## DATA PROVIDED
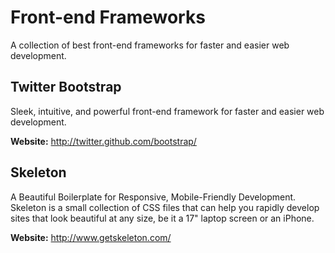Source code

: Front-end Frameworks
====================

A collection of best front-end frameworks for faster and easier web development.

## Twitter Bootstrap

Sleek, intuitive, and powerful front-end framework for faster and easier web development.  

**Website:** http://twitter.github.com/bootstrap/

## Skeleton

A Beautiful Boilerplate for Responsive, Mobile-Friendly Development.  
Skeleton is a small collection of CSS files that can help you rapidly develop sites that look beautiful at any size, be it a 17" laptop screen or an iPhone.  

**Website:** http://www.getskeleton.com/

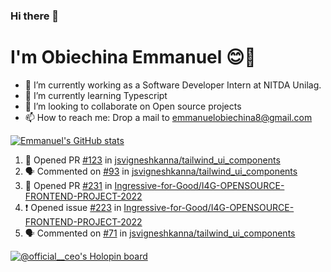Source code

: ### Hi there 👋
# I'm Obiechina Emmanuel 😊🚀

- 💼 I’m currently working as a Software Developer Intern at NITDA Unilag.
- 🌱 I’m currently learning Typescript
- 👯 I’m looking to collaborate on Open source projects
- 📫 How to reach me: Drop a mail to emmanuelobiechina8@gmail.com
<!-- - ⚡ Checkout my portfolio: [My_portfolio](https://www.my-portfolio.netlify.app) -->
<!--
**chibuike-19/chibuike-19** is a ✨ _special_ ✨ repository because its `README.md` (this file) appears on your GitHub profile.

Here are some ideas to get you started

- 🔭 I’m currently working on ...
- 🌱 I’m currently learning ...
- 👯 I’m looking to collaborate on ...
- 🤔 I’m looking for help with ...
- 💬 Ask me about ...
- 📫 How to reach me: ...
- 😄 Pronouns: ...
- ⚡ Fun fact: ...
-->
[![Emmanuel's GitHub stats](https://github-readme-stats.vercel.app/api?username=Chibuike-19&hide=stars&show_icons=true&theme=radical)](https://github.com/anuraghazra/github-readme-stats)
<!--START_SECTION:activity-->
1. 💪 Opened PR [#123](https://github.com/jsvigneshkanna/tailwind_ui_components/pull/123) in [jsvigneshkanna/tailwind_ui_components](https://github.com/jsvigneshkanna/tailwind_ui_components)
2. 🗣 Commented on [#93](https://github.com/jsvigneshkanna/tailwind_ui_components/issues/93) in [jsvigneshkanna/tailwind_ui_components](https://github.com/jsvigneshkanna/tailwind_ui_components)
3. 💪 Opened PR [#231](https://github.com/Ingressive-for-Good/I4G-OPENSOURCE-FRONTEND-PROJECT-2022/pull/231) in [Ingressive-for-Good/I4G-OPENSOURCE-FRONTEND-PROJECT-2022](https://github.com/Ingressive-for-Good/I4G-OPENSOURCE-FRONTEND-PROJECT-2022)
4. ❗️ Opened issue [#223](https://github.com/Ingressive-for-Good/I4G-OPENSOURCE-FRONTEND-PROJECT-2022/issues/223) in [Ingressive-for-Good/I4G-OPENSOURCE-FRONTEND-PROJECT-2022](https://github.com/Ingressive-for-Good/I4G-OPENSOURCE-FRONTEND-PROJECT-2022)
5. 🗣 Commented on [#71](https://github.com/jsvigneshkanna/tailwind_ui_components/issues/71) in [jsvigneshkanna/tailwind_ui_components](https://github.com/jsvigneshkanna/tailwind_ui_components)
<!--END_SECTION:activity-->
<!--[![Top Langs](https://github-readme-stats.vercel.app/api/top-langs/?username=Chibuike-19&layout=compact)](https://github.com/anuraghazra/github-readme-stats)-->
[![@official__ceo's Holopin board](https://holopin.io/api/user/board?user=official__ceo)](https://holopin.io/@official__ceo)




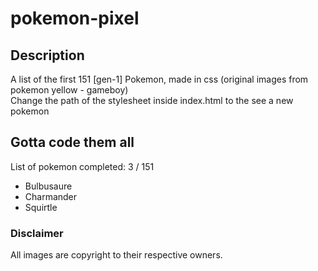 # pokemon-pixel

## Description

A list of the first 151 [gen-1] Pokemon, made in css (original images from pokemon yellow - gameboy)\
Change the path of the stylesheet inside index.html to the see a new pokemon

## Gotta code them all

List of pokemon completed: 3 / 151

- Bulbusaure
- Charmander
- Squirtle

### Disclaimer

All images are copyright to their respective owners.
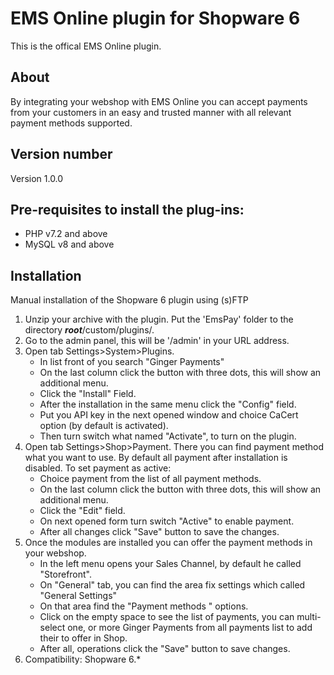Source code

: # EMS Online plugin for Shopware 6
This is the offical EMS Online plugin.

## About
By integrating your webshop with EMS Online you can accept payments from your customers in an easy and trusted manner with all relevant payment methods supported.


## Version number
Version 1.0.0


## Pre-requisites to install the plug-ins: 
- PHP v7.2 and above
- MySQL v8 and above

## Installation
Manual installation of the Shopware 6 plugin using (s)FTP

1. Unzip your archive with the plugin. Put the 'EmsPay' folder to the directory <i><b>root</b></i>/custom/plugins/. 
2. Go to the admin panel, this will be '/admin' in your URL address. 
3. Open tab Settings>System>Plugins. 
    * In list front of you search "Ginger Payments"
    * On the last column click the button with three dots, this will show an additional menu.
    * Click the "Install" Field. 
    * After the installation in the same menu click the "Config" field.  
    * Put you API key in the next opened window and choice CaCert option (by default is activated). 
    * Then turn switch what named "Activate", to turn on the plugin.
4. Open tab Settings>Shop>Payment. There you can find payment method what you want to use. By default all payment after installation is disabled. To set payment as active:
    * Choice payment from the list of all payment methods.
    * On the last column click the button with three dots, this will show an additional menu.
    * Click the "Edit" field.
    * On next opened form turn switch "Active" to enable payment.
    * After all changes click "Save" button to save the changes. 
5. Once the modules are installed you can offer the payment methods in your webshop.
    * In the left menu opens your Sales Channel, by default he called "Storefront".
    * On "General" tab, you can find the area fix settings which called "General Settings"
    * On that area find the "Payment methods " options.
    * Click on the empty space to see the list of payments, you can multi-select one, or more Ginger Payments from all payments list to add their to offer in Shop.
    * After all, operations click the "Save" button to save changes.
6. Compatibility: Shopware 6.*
--
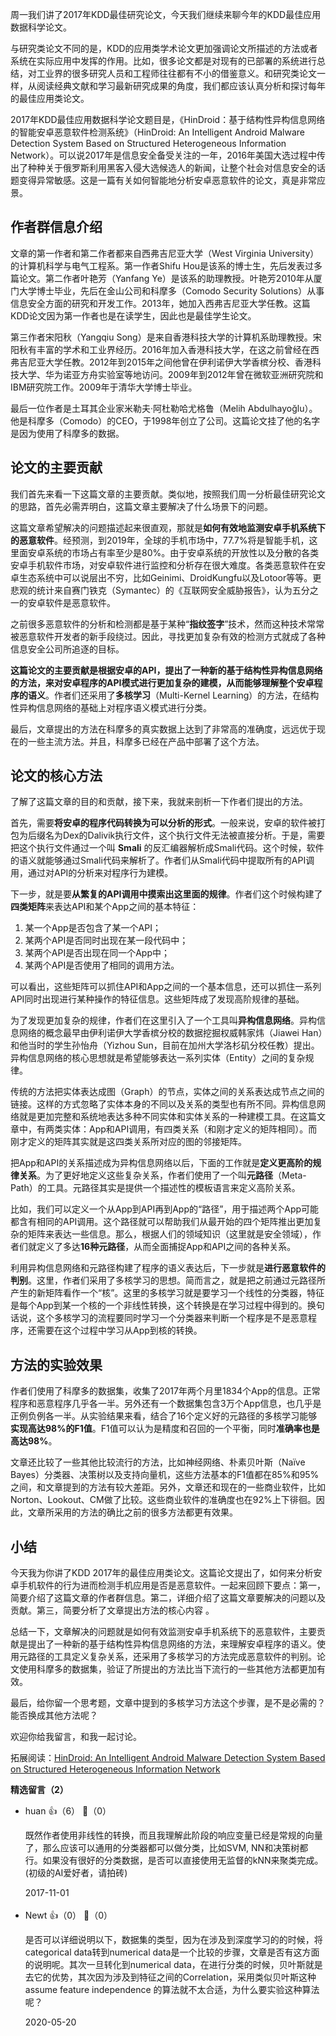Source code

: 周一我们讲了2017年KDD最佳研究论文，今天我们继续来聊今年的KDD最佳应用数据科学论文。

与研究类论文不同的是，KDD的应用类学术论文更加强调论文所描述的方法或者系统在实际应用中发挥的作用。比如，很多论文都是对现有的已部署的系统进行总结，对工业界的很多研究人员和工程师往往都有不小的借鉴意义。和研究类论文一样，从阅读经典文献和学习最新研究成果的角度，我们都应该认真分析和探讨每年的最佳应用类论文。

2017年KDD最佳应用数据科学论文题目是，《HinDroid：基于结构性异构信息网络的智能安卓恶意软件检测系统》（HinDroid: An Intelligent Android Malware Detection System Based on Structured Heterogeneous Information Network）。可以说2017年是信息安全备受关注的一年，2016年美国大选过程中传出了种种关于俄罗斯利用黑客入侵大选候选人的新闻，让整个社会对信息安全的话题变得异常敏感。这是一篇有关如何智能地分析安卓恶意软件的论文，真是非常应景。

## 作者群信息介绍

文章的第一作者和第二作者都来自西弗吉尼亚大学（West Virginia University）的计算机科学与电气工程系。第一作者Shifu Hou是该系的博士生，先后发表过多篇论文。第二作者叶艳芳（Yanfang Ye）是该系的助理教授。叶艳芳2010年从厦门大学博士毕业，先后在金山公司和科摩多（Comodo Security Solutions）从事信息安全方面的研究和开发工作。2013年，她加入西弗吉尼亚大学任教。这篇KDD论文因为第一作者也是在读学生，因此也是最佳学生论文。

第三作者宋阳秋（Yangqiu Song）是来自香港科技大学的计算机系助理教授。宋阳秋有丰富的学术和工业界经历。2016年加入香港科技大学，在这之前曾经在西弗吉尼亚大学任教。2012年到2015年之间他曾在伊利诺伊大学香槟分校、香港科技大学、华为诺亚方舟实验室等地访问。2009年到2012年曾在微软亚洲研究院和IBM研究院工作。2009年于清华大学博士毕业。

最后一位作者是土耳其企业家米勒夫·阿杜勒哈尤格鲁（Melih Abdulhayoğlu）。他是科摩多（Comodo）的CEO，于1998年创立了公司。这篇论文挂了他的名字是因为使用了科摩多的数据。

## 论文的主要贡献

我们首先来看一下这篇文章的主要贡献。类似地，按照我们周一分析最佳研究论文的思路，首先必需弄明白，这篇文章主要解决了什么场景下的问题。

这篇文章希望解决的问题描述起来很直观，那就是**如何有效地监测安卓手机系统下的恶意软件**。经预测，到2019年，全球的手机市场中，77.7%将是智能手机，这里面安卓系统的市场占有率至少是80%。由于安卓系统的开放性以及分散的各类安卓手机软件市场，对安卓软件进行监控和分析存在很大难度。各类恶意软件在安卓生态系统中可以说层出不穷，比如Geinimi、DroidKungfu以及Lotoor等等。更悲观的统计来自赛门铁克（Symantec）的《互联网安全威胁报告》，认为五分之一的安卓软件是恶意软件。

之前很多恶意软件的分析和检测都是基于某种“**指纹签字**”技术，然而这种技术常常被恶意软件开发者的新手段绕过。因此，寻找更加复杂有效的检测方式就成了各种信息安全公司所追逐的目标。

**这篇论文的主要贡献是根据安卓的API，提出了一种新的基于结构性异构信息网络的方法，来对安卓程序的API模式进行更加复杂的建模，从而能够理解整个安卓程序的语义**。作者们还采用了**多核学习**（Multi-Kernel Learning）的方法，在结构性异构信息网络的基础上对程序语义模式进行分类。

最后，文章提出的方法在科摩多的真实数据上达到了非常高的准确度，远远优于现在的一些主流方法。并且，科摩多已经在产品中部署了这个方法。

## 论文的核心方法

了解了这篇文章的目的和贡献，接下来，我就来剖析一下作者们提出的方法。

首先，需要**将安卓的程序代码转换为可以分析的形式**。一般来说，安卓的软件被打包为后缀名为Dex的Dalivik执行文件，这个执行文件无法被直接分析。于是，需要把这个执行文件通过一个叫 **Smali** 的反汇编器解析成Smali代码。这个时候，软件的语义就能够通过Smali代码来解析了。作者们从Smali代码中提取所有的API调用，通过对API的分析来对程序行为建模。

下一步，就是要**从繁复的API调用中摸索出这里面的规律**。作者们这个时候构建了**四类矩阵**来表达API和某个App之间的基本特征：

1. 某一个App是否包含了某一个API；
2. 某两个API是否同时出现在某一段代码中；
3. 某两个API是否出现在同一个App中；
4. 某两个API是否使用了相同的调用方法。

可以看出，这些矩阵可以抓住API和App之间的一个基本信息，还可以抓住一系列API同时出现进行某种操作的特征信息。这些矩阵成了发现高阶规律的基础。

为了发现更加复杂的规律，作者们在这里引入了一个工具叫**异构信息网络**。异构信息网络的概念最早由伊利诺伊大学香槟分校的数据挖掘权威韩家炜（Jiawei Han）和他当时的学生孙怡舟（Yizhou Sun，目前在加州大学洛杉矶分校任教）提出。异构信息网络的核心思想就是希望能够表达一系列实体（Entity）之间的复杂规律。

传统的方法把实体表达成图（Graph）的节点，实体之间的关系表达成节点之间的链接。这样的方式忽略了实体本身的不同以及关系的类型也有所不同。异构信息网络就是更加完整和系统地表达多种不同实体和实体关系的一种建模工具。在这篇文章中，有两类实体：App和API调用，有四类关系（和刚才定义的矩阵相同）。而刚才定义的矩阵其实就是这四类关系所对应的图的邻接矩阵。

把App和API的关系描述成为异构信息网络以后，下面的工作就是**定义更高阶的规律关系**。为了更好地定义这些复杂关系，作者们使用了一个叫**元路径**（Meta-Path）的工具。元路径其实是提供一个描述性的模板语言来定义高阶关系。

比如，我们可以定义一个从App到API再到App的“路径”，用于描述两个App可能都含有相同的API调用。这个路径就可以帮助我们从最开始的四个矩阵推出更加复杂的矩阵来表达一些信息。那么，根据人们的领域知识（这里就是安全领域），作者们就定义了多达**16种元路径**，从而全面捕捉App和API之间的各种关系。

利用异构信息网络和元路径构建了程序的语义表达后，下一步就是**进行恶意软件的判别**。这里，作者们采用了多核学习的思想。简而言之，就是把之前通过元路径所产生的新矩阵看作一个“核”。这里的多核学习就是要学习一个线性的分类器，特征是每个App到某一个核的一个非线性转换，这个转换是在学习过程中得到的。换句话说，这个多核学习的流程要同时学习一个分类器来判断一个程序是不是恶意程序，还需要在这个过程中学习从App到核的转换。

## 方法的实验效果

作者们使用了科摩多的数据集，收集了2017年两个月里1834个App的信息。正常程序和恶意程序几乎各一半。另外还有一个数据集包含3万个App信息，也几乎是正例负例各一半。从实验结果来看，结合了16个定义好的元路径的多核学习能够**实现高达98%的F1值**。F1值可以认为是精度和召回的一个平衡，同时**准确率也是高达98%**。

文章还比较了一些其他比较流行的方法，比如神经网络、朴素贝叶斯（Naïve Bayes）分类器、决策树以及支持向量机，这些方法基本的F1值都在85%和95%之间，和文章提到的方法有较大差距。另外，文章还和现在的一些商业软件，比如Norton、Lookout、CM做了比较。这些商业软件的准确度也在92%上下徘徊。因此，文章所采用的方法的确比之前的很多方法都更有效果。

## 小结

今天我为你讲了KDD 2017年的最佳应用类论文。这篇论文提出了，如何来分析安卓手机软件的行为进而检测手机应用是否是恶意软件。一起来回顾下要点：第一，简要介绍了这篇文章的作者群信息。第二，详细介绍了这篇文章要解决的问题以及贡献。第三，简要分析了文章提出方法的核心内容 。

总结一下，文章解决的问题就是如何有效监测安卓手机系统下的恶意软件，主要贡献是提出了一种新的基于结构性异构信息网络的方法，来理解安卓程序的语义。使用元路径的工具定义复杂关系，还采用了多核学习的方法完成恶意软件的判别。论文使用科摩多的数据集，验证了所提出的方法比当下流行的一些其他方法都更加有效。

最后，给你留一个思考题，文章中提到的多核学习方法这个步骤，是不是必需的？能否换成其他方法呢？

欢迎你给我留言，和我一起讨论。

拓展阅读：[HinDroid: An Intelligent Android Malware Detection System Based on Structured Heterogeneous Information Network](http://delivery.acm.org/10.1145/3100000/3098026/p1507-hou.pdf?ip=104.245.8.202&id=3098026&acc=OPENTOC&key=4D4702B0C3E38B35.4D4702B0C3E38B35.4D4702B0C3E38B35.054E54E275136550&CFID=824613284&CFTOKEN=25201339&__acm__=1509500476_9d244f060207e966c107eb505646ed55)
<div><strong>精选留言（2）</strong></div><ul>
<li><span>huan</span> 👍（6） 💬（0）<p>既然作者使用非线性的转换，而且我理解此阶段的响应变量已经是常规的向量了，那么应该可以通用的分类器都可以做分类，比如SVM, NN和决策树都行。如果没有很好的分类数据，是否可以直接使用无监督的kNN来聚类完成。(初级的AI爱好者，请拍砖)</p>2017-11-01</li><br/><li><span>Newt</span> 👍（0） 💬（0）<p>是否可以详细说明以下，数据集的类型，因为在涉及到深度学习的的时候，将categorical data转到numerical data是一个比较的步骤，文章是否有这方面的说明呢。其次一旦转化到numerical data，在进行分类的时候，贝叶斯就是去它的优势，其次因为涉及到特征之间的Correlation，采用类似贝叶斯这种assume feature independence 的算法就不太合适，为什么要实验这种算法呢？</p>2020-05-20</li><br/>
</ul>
...
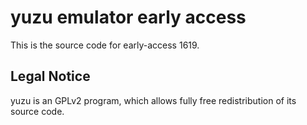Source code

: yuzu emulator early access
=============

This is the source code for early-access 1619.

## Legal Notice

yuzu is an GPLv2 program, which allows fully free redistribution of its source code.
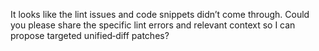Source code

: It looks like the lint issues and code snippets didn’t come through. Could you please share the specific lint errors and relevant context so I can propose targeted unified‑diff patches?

## THE PROBLEM
A single number, please: the count of lines above that contain the string "faster".

## SOLUTION TO THIS TASK
2